• [DIRECTIONS FOR THIS TASK]:
The entries below hold a line with "calls; by induction" and a line with "AEAD failure rules.". Return those lines and all that lie between them, exactly and only.
[THE RECORDS Boundary: Start]
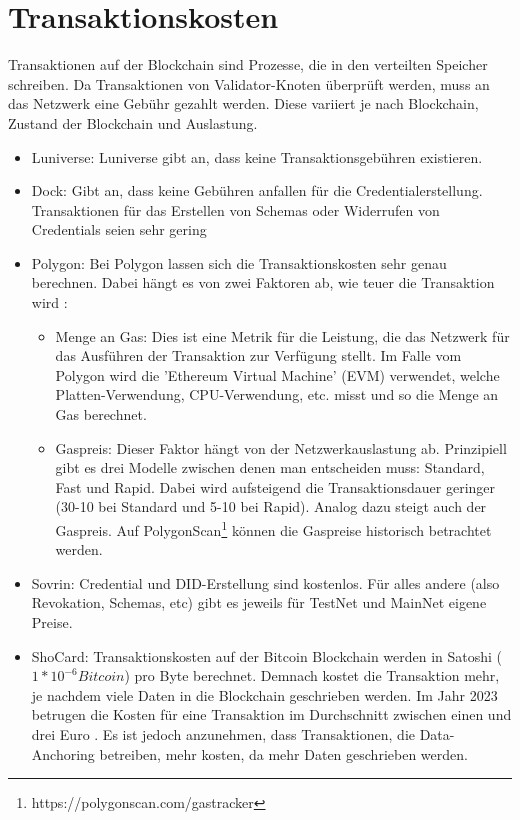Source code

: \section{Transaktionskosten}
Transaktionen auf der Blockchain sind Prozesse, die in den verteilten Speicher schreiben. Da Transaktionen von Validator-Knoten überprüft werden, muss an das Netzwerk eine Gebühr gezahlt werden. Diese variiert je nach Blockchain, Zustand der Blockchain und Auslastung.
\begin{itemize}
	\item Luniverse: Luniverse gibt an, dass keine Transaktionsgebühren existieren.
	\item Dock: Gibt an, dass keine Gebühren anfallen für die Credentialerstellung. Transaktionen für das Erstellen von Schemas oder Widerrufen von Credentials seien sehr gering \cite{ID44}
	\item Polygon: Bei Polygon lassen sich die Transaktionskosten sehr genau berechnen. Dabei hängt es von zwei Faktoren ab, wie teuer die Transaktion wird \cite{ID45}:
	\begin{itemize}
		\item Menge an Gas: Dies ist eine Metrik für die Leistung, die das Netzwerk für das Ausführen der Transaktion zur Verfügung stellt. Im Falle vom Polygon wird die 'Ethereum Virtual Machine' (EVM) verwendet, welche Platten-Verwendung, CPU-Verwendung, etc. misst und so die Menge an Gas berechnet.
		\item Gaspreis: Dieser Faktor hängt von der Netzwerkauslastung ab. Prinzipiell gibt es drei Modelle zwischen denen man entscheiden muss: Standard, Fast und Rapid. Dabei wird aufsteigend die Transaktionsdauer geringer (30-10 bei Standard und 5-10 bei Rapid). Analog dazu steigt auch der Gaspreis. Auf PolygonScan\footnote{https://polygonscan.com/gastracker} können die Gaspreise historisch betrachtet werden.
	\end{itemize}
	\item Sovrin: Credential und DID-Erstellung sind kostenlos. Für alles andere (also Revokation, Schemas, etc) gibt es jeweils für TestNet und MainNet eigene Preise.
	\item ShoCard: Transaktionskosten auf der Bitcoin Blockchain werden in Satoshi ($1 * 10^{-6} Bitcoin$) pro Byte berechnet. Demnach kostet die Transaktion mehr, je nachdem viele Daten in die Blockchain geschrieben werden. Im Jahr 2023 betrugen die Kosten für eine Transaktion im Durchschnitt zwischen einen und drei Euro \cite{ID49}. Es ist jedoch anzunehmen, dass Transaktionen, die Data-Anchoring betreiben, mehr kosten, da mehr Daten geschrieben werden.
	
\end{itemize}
[THE RECORDS Boundary: End]
[THE RECORDS Boundary: Start]
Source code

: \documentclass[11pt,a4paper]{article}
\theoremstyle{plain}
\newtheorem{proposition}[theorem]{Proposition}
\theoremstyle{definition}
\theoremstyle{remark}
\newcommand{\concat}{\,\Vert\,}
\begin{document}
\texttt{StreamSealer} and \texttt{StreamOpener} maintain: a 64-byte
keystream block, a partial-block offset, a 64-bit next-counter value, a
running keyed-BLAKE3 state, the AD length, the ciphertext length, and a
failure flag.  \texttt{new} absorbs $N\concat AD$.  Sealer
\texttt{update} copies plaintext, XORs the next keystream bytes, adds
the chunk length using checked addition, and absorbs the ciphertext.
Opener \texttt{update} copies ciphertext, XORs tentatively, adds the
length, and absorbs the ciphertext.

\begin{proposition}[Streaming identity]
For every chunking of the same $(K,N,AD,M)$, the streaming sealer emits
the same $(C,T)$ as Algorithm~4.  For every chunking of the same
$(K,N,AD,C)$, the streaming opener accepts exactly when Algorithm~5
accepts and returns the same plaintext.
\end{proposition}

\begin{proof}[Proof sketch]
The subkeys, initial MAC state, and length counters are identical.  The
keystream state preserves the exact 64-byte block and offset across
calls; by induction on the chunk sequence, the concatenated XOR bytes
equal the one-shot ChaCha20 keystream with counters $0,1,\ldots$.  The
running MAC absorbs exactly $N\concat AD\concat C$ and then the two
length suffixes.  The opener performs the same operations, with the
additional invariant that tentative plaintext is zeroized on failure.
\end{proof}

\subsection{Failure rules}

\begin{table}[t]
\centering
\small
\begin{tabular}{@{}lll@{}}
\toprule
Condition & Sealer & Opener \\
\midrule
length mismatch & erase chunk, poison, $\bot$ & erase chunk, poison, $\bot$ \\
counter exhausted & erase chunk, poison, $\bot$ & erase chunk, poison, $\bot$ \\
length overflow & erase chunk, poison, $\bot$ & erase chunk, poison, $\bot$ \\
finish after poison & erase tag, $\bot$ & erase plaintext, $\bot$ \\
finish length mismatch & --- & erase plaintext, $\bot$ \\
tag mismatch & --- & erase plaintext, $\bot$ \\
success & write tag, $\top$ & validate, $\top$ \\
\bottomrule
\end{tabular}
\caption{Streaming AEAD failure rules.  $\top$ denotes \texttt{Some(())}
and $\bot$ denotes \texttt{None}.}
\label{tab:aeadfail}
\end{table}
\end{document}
[THE RECORDS Boundary: End]
• [RESPONSE BOX]:
calls; by induction on the chunk sequence, the concatenated XOR bytes
equal the one-shot ChaCha20 keystream with counters $0,1,\ldots$.  The
running MAC absorbs exactly $N\concat AD\concat C$ and then the two
length suffixes.  The opener performs the same operations, with the
additional invariant that tentative plaintext is zeroized on failure.
\end{proof}

\subsection{Failure rules}

\begin{table}[t]
\centering
\small
\begin{tabular}{@{}lll@{}}
\toprule
Condition & Sealer & Opener \\
\midrule
length mismatch & erase chunk, poison, $\bot$ & erase chunk, poison, $\bot$ \\
counter exhausted & erase chunk, poison, $\bot$ & erase chunk, poison, $\bot$ \\
length overflow & erase chunk, poison, $\bot$ & erase chunk, poison, $\bot$ \\
finish after poison & erase tag, $\bot$ & erase plaintext, $\bot$ \\
finish length mismatch & --- & erase plaintext, $\bot$ \\
tag mismatch & --- & erase plaintext, $\bot$ \\
success & write tag, $\top$ & validate, $\top$ \\
\bottomrule
\end{tabular}
\caption{Streaming AEAD failure rules.  $\top$ denotes \texttt{Some(())}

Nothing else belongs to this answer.